Argan: A Peter Lynch Play
John Reese, editor of Validea, maintains a "Hot List" portfolio that includes stocks that meet the investing criteria of some of the market's most legendary investors.
Argan (AGX) is a holding company involved in engineering, procurement, and construction in the power industry, renewable energy, and telecom infrastructure markets. The stock has been added to our model portfolio based on Peter Lynch's price to earnings growth strategy.
P/E/GROWTH RATIO: PASS
Under the Peter Lynch strategy, the investor should examine the P/E (12.36) relative to the growth rate (32.48%), based on the average of the 3, 4 and 5 year historical eps growth rates, for a company.
This is a quick way of determining the fairness of the price. In this particular case, the P/E/G ratio for AGX (0.38) is very favorable.

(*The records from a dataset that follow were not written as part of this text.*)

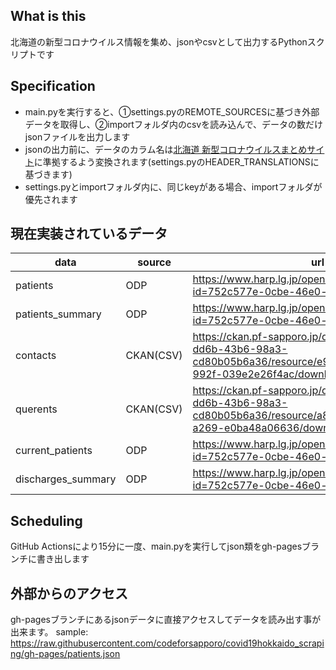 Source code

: ## What is this
北海道の新型コロナウイルス情報を集め、jsonやcsvとして出力するPythonスクリプトです

## Specification
- main.pyを実行すると、①settings.pyのREMOTE_SOURCESに基づき外部データを取得し、②importフォルダ内のcsvを読み込んで、データの数だけjsonファイルを出力します
- jsonの出力前に、データのカラム名は[北海道 新型コロナウイルスまとめサイト](https://github.com/codeforsapporo/covid19)に準拠するよう変換されます(settings.pyのHEADER_TRANSLATIONSに基づきます)
- settings.pyとimportフォルダ内に、同じkeyがある場合、importフォルダが優先されます

## 現在実装されているデータ
|  data  |  source  | url  |
| ---- | ---- | ---- |
|  patients  | ODP |  https://www.harp.lg.jp/opendata/api/package_show?id=752c577e-0cbe-46e0-bebd-eb47b71b38bf  |
|  patients_summary  | ODP |  https://www.harp.lg.jp/opendata/api/package_show?id=752c577e-0cbe-46e0-bebd-eb47b71b38bf  |
|  contacts  | CKAN(CSV) |  https://ckan.pf-sapporo.jp/dataset/f6338cc2-dd6b-43b6-98a3-cd80b05b6a36/resource/e9e6f062-cafd-4aea-992f-039e2e26f4ac/download/contacts.csv  |
|  querents  | CKAN(CSV) |  https://ckan.pf-sapporo.jp/dataset/f6338cc2-dd6b-43b6-98a3-cd80b05b6a36/resource/a89ba566-93d1-416a-a269-e0ba48a06636/download/querents.csv  |
|  current_patients  | ODP |  https://www.harp.lg.jp/opendata/api/package_show?id=752c577e-0cbe-46e0-bebd-eb47b71b38bf  |
|  discharges_summary  | ODP |  https://www.harp.lg.jp/opendata/api/package_show?id=752c577e-0cbe-46e0-bebd-eb47b71b38bf  |

## Scheduling
GitHub Actionsにより15分に一度、main.pyを実行してjson類をgh-pagesブランチに書き出します

## 外部からのアクセス
gh-pagesブランチにあるjsonデータに直接アクセスしてデータを読み出す事が出来ます。
sample: https://raw.githubusercontent.com/codeforsapporo/covid19hokkaido_scraping/gh-pages/patients.json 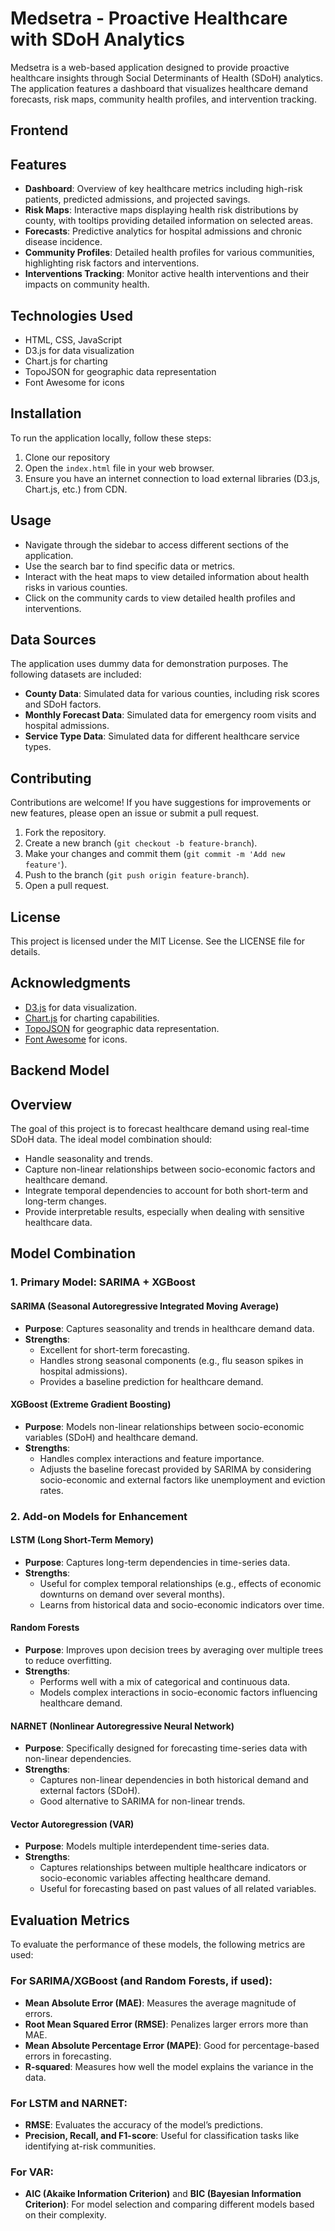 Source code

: # Medsetra - Proactive Healthcare with SDoH Analytics

Medsetra is a web-based application designed to provide proactive healthcare insights through Social Determinants of Health (SDoH) analytics. The application features a dashboard that visualizes healthcare demand forecasts, risk maps, community health profiles, and intervention tracking.

## Frontend

## Features

* **Dashboard**: Overview of key healthcare metrics including high-risk patients, predicted admissions, and projected savings.
* **Risk Maps**: Interactive maps displaying health risk distributions by county, with tooltips providing detailed information on selected areas.
* **Forecasts**: Predictive analytics for hospital admissions and chronic disease incidence.
* **Community Profiles**: Detailed health profiles for various communities, highlighting risk factors and interventions.
* **Interventions Tracking**: Monitor active health interventions and their impacts on community health.

## Technologies Used

* HTML, CSS, JavaScript
* D3.js for data visualization
* Chart.js for charting
* TopoJSON for geographic data representation
* Font Awesome for icons

## Installation

To run the application locally, follow these steps:

1. Clone our repository 
2. Open the `index.html` file in your web browser.
3. Ensure you have an internet connection to load external libraries (D3.js, Chart.js, etc.) from CDN.

## Usage

* Navigate through the sidebar to access different sections of the application.
* Use the search bar to find specific data or metrics.
* Interact with the heat maps to view detailed information about health risks in various counties.
* Click on the community cards to view detailed health profiles and interventions.

## Data Sources

The application uses dummy data for demonstration purposes. The following datasets are included:

* **County Data**: Simulated data for various counties, including risk scores and SDoH factors.
* **Monthly Forecast Data**: Simulated data for emergency room visits and hospital admissions.
* **Service Type Data**: Simulated data for different healthcare service types.

## Contributing

Contributions are welcome! If you have suggestions for improvements or new features, please open an issue or submit a pull request.

1. Fork the repository.
2. Create a new branch (`git checkout -b feature-branch`).
3. Make your changes and commit them (`git commit -m 'Add new feature'`).
4. Push to the branch (`git push origin feature-branch`).
5. Open a pull request.

## License

This project is licensed under the MIT License. See the LICENSE file for details.

## Acknowledgments

* [D3.js](https://d3js.org/) for data visualization.
* [Chart.js](https://www.chartjs.org/) for charting capabilities.
* [TopoJSON](https://github.com/topojson/topojson) for geographic data representation.
* [Font Awesome](https://fontawesome.com/) for icons.

## Backend Model

## Overview

The goal of this project is to forecast healthcare demand using real-time SDoH data. The ideal model combination should:

- Handle seasonality and trends.
- Capture non-linear relationships between socio-economic factors and healthcare demand.
- Integrate temporal dependencies to account for both short-term and long-term changes.
- Provide interpretable results, especially when dealing with sensitive healthcare data.

## Model Combination

### 1. Primary Model: SARIMA + XGBoost

#### SARIMA (Seasonal Autoregressive Integrated Moving Average)
- **Purpose**: Captures seasonality and trends in healthcare demand data.
- **Strengths**:
  - Excellent for short-term forecasting.
  - Handles strong seasonal components (e.g., flu season spikes in hospital admissions).
  - Provides a baseline prediction for healthcare demand.

#### XGBoost (Extreme Gradient Boosting)
- **Purpose**: Models non-linear relationships between socio-economic variables (SDoH) and healthcare demand.
- **Strengths**:
  - Handles complex interactions and feature importance.
  - Adjusts the baseline forecast provided by SARIMA by considering socio-economic and external factors like unemployment and eviction rates.

### 2. Add-on Models for Enhancement

#### LSTM (Long Short-Term Memory)
- **Purpose**: Captures long-term dependencies in time-series data.
- **Strengths**:
  - Useful for complex temporal relationships (e.g., effects of economic downturns on demand over several months).
  - Learns from historical data and socio-economic indicators over time.

#### Random Forests
- **Purpose**: Improves upon decision trees by averaging over multiple trees to reduce overfitting.
- **Strengths**:
  - Performs well with a mix of categorical and continuous data.
  - Models complex interactions in socio-economic factors influencing healthcare demand.

#### NARNET (Nonlinear Autoregressive Neural Network)
- **Purpose**: Specifically designed for forecasting time-series data with non-linear dependencies.
- **Strengths**:
  - Captures non-linear dependencies in both historical demand and external factors (SDoH).
  - Good alternative to SARIMA for non-linear trends.

#### Vector Autoregression (VAR)
- **Purpose**: Models multiple interdependent time-series data.
- **Strengths**:
  - Captures relationships between multiple healthcare indicators or socio-economic variables affecting healthcare demand.
  - Useful for forecasting based on past values of all related variables.

## Evaluation Metrics

To evaluate the performance of these models, the following metrics are used:

### For SARIMA/XGBoost (and Random Forests, if used):
- **Mean Absolute Error (MAE)**: Measures the average magnitude of errors.
- **Root Mean Squared Error (RMSE)**: Penalizes larger errors more than MAE.
- **Mean Absolute Percentage Error (MAPE)**: Good for percentage-based errors in forecasting.
- **R-squared**: Measures how well the model explains the variance in the data.

### For LSTM and NARNET:
- **RMSE**: Evaluates the accuracy of the model’s predictions.
- **Precision, Recall, and F1-score**: Useful for classification tasks like identifying at-risk communities.

### For VAR:
- **AIC (Akaike Information Criterion)** and **BIC (Bayesian Information Criterion)**: For model selection and comparing different models based on their complexity.


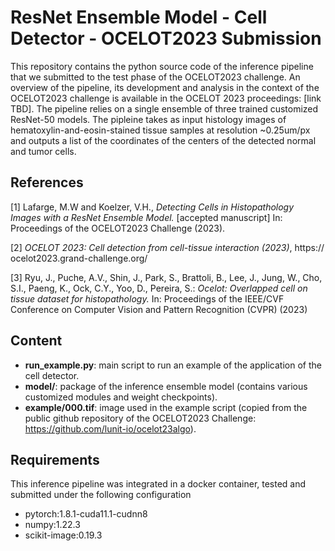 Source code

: # ResNet Ensemble Model - Cell Detector - OCELOT2023 Submission
This repository contains the python source code of the inference pipeline that we submitted to the test phase of the OCELOT2023 challenge.
An overview of the pipeline, its development and analysis in the context of the OCELOT2023 challenge is available in the OCELOT 2023 proceedings: [link TBD].
The pipeline relies on a single ensemble of three trained customized ResNet-50 models. The pipleine takes as input histology images of hematoxylin-and-eosin-stained tissue samples at resolution ~0.25um/px and outputs a list of the coordinates of the centers of the detected normal and tumor cells.


## References
\[1\] Lafarge, M.W and Koelzer, V.H., *Detecting Cells in Histopathology Images with a ResNet Ensemble Model.* [accepted manuscript] In: Proceedings of the OCELOT2023 Challenge (2023).

\[2\] *OCELOT 2023: Cell detection from cell-tissue interaction (2023)*, https://
ocelot2023.grand-challenge.org/

\[3\] Ryu, J., Puche, A.V., Shin, J., Park, S., Brattoli, B., Lee, J., Jung, W., Cho, S.I.,
Paeng, K., Ock, C.Y., Yoo, D., Pereira, S.: *Ocelot: Overlapped cell on tissue dataset
for histopathology.* In: Proceedings of the IEEE/CVF Conference on Computer
Vision and Pattern Recognition (CVPR) (2023)


## Content
- **run_example.py**: main script to run an example of the application of the cell detector.
- **model/**: package of the inference ensemble model (contains various customized modules and weight checkpoints).
- **example/000.tif**: image used in the example script (copied from the public github repository of the OCELOT2023 Challenge: https://github.com/lunit-io/ocelot23algo).


## Requirements
This inference pipeline was integrated in a docker container, tested and submitted under the following configuration
- pytorch:1.8.1-cuda11.1-cudnn8
- numpy:1.22.3
- scikit-image:0.19.3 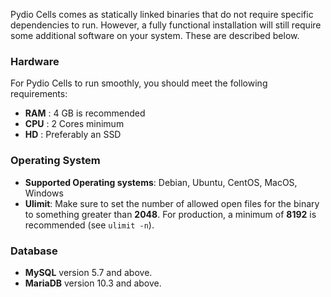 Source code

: Pydio Cells comes as statically linked binaries that do not require specific dependencies to run. However, a fully functional installation will still require some additional software on your system. These are described below.

### Hardware

For Pydio Cells to run smoothly, you should meet the following requirements:

* **RAM** : 4 GB is recommended
* **CPU** : 2 Cores minimum
* **HD**  : Preferably an SSD

### Operating System

* **Supported Operating systems**: Debian, Ubuntu, CentOS, MacOS, Windows
* **Ulimit**: Make sure to set the number of allowed open files for the binary to something greater than **2048**. For production, a minimum of **8192** is recommended (see `ulimit -n`).

### Database

* **MySQL** version 5.7 and above.
* **MariaDB** version 10.3 and above.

SALES AND P/E RATIO: NEUTRAL
For companies with sales greater than $1 billion, this methodology likes to see that the P/E ratio remain below 40. Large companies can have a difficult time maintaining a growth rate high enough to support a P/E above this threshold.
AGX, whose sales are $775.2 million, is not considered large enough to apply the P/E ratio analysis. However, an investor can analyze the P/E ratio relative to the EPS growth rate.
INVENTORY TO SALES: PASS
When inventories increase faster than sales, it is a red flag.